>>>
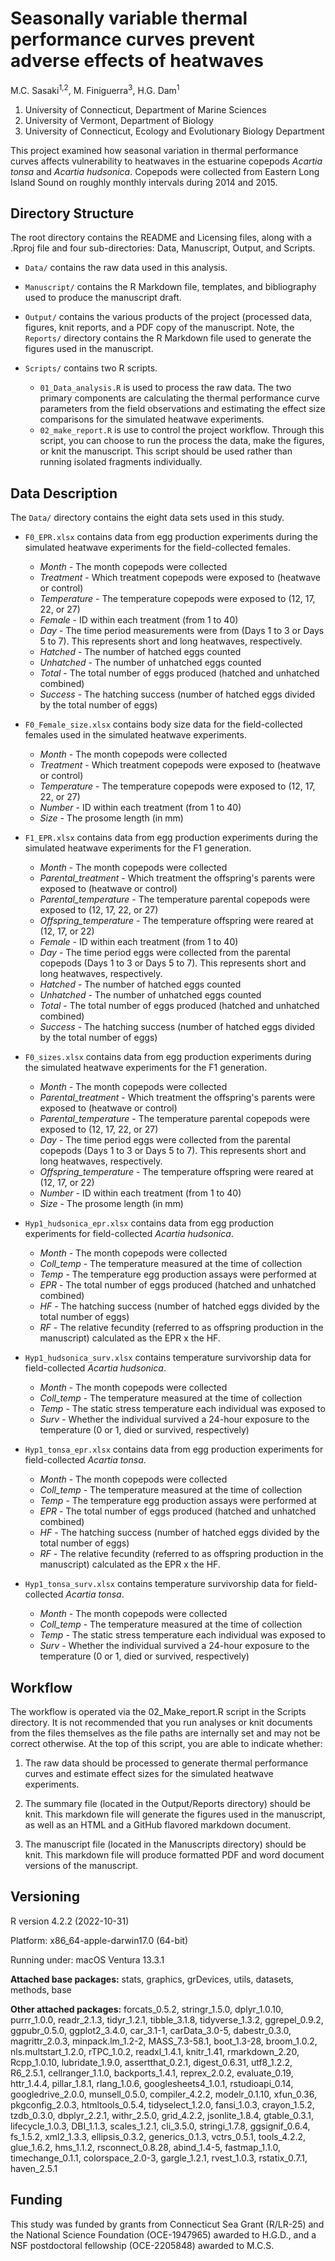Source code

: # Seasonally variable thermal performance curves prevent adverse effects of heatwaves

M.C. Sasaki<sup>1,2</sup>, M. Finiguerra<sup>3</sup>, H.G. Dam<sup>1</sup> 

1. University of Connecticut, Department of Marine Sciences  
2. University of Vermont, Department of Biology  
3. University of Connecticut, Ecology and Evolutionary Biology Department  

This project examined how seasonal variation in thermal performance curves affects vulnerability to heatwaves in the estuarine copepods *Acartia tonsa* and *Acartia hudsonica*. Copepods were collected from Eastern Long Island Sound on roughly monthly intervals during 2014 and 2015. 

## Directory Structure 
The root directory contains the README and Licensing files, along with a .Rproj file and four sub-directories: Data, Manuscript, Output, and Scripts.  

-   `Data/` contains the raw data used in this analysis.  

-   `Manuscript/` contains the R Markdown file, templates, and bibliography used to produce the manuscript draft. 

-   `Output/` contains the various products of the project (processed data, figures, knit reports, and a PDF copy of the manuscript. Note, the `Reports/` directory contains the R Markdown file used to generate the figures used in the manuscript.  

-   `Scripts/` contains two R scripts. 
    -   `01_Data_analysis.R` is used to process the raw data. The two primary components are calculating the thermal performance curve parameters from the field observations and estimating the effect size comparisons for the simulated heatwave experiments. 
    -   `02_make_report.R` is use to control the project workflow. Through this script, you can choose to run the process the data, make the figures, or knit the manuscript. This script should be used rather than running isolated fragments individually. 


## Data Description 

The `Data/` directory contains the eight data sets used in this study.  

-   `F0_EPR.xlsx` contains data from egg production experiments during the simulated heatwave experiments for the field-collected females.   
    -   *Month* - The month copepods were collected	  
    -   *Treatment*	- Which treatment copepods were exposed to (heatwave or control)  
    -   *Temperature* - The temperature copepods were exposed to (12, 17, 22, or 27) 
    -   *Female* - ID within each treatment (from 1 to 40)  
    -   *Day*	- The time period measurements were from (Days 1 to 3 or Days 5 to 7). This represents short and long heatwaves, respectively.
    -   *Hatched*	- The number of hatched eggs counted 
    -   *Unhatched*	- The number of unhatched eggs counted
    -   *Total* - The total number of eggs produced (hatched and unhatched combined)
    -   *Success* - The hatching success (number of hatched eggs divided by the total number of eggs)
    

-   `F0_Female_size.xlsx` contains body size data for the field-collected females used in the simulated heatwave experiments.   
    -   *Month* - The month copepods were collected	  
    -   *Treatment*	- Which treatment copepods were exposed to (heatwave or control)  
    -   *Temperature* - The temperature copepods were exposed to (12, 17, 22, or 27) 
    -   *Number* - ID within each treatment (from 1 to 40)  
    -   *Size*	- The prosome length (in mm)
        

-   `F1_EPR.xlsx` contains data from egg production experiments during the simulated heatwave experiments for the F1 generation.   
    -   *Month* - The month copepods were collected	  
    -   *Parental_treatment*	- Which treatment the offspring's parents were exposed to (heatwave or control)  
    -   *Parental_temperature* - The temperature parental copepods were exposed to (12, 17, 22, or 27) 
    -   *Offspring_temperature* - The temperature offspring were reared at (12, 17, or 22)
    -   *Female* - ID within each treatment (from 1 to 40)  
    -   *Day*	- The time period eggs were collected from the parental copepods (Days 1 to 3 or Days 5 to 7). This represents short and long heatwaves, respectively. 
    -   *Hatched*	- The number of hatched eggs counted 
    -   *Unhatched*	- The number of unhatched eggs counted
    -   *Total* - The total number of eggs produced (hatched and unhatched combined)
    -   *Success* - The hatching success (number of hatched eggs divided by the total number of eggs)
        

-   `F0_sizes.xlsx` contains data from egg production experiments during the simulated heatwave experiments for the F1 generation.   
    -   *Month* - The month copepods were collected	  
    -   *Parental_treatment*	- Which treatment the offspring's parents were exposed to (heatwave or control)  
    -   *Parental_temperature* - The temperature parental copepods were exposed to (12, 17, 22, or 27) 
    -   *Day*	- The time period eggs were collected from the parental copepods (Days 1 to 3 or Days 5 to 7). This represents short and long heatwaves, respectively. 
    -   *Offspring_temperature* - The temperature offspring were reared at (12, 17, or 22)
    -   *Number* - ID within each treatment (from 1 to 40)  
    -   *Size*	- The prosome length (in mm)  
        

-   `Hyp1_hudsonica_epr.xlsx` contains data from egg production experiments for field-collected *Acartia hudsonica*.   
    -   *Month* - The month copepods were collected	  
    -   *Coll_temp*	- The temperature measured at the time of collection  
    -   *Temp* - The temperature egg production assays were performed at
    -   *EPR* - The total number of eggs produced (hatched and unhatched combined)
    -   *HF* - The hatching success (number of hatched eggs divided by the total number of eggs)
    -   *RF* - The relative fecundity (referred to as offspring production in the manuscript) calculated as the EPR x the HF.
        

-   `Hyp1_hudsonica_surv.xlsx` contains temperature survivorship data for field-collected *Acartia hudsonica*.   
    -   *Month* - The month copepods were collected	  
    -   *Coll_temp*	- The temperature measured at the time of collection  
    -   *Temp* - The static stress temperature each individual was exposed to
    -   *Surv* - Whether the individual survived a 24-hour exposure to the temperature (0 or 1, died or survived, respectively)
        

-   `Hyp1_tonsa_epr.xlsx` contains data from egg production experiments for field-collected *Acartia tonsa*.   
    -   *Month* - The month copepods were collected	  
    -   *Coll_temp*	- The temperature measured at the time of collection  
    -   *Temp* - The temperature egg production assays were performed at
    -   *EPR* - The total number of eggs produced (hatched and unhatched combined)
    -   *HF* - The hatching success (number of hatched eggs divided by the total number of eggs)
    -   *RF* - The relative fecundity (referred to as offspring production in the manuscript) calculated as the EPR x the HF.
        

-   `Hyp1_tonsa_surv.xlsx` contains temperature survivorship data for field-collected *Acartia tonsa*.   
    -   *Month* - The month copepods were collected	  
    -   *Coll_temp*	- The temperature measured at the time of collection  
    -   *Temp* - The static stress temperature each individual was exposed to
    -   *Surv* - Whether the individual survived a 24-hour exposure to the temperature (0 or 1, died or survived, respectively)


## Workflow

The workflow is operated via the 02_Make_report.R script in the Scripts directory. It is not recommended that you run analyses or knit documents from the files themselves as the file paths are internally set and may not be correct otherwise. At the top of this script, you are able to indicate whether:

1. The raw data should be processed to generate thermal performance curves and estimate effect sizes for the simulated heatwave experiments.  

2. The summary file (located in the Output/Reports directory) should be knit. This markdown file will generate the figures used in the manuscript, as well as an HTML and a GitHub flavored markdown document.

3. The manuscript file (located in the Manuscripts directory) should be knit. This markdown file will produce formatted PDF and word document versions of the manuscript. 


## Versioning   

R version 4.2.2 (2022-10-31)  

Platform: x86_64-apple-darwin17.0 (64-bit)  

Running under: macOS Ventura 13.3.1 
  
**Attached base packages:** stats, graphics, grDevices, utils, datasets, methods, base     

**Other attached packages:** forcats_0.5.2, stringr_1.5.0, dplyr_1.0.10, purrr_1.0.0, readr_2.1.3, tidyr_1.2.1, tibble_3.1.8, tidyverse_1.3.2, ggrepel_0.9.2, ggpubr_0.5.0, ggplot2_3.4.0, car_3.1-1, carData_3.0-5, dabestr_0.3.0, magrittr_2.0.3, minpack.lm_1.2-2, MASS_7.3-58.1, boot_1.3-28, broom_1.0.2, nls.multstart_1.2.0, rTPC_1.0.2, readxl_1.4.1, knitr_1.41, rmarkdown_2.20, Rcpp_1.0.10, lubridate_1.9.0, assertthat_0.2.1, digest_0.6.31, utf8_1.2.2, R6_2.5.1, cellranger_1.1.0, backports_1.4.1, reprex_2.0.2, evaluate_0.19, httr_1.4.4, pillar_1.8.1, rlang_1.0.6, googlesheets4_1.0.1, rstudioapi_0.14, googledrive_2.0.0, munsell_0.5.0, compiler_4.2.2, modelr_0.1.10, xfun_0.36, pkgconfig_2.0.3, htmltools_0.5.4, tidyselect_1.2.0, fansi_1.0.3, crayon_1.5.2, tzdb_0.3.0, dbplyr_2.2.1, withr_2.5.0, grid_4.2.2, jsonlite_1.8.4, gtable_0.3.1, lifecycle_1.0.3, DBI_1.1.3, scales_1.2.1, cli_3.5.0, stringi_1.7.8, ggsignif_0.6.4, fs_1.5.2, xml2_1.3.3, ellipsis_0.3.2, generics_0.1.3, vctrs_0.5.1, tools_4.2.2, glue_1.6.2, hms_1.1.2, rsconnect_0.8.28, abind_1.4-5, fastmap_1.1.0, timechange_0.1.1, colorspace_2.0-3, gargle_1.2.1, rvest_1.0.3, rstatix_0.7.1, haven_2.5.1


## Funding

This study was funded by grants from Connecticut Sea Grant (R/LR-25) and the National Science Foundation (OCE-1947965) awarded to H.G.D., and a NSF postdoctoral fellowship (OCE-2205848) awarded to M.C.S.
<<<
**ACTION ITEM:** Give back, exactly as written, the lines from the top of the material above to the line containing "3. University of", both included; skip every picture.

**ANSWER TO THE EXERCISE:**
Source code

: # Seasonally variable thermal performance curves prevent adverse effects of heatwaves

M.C. Sasaki<sup>1,2</sup>, M. Finiguerra<sup>3</sup>, H.G. Dam<sup>1</sup> 

1. University of Connecticut, Department of Marine Sciences  
2. University of Vermont, Department of Biology  
3. University of Connecticut, Ecology and Evolutionary Biology Department  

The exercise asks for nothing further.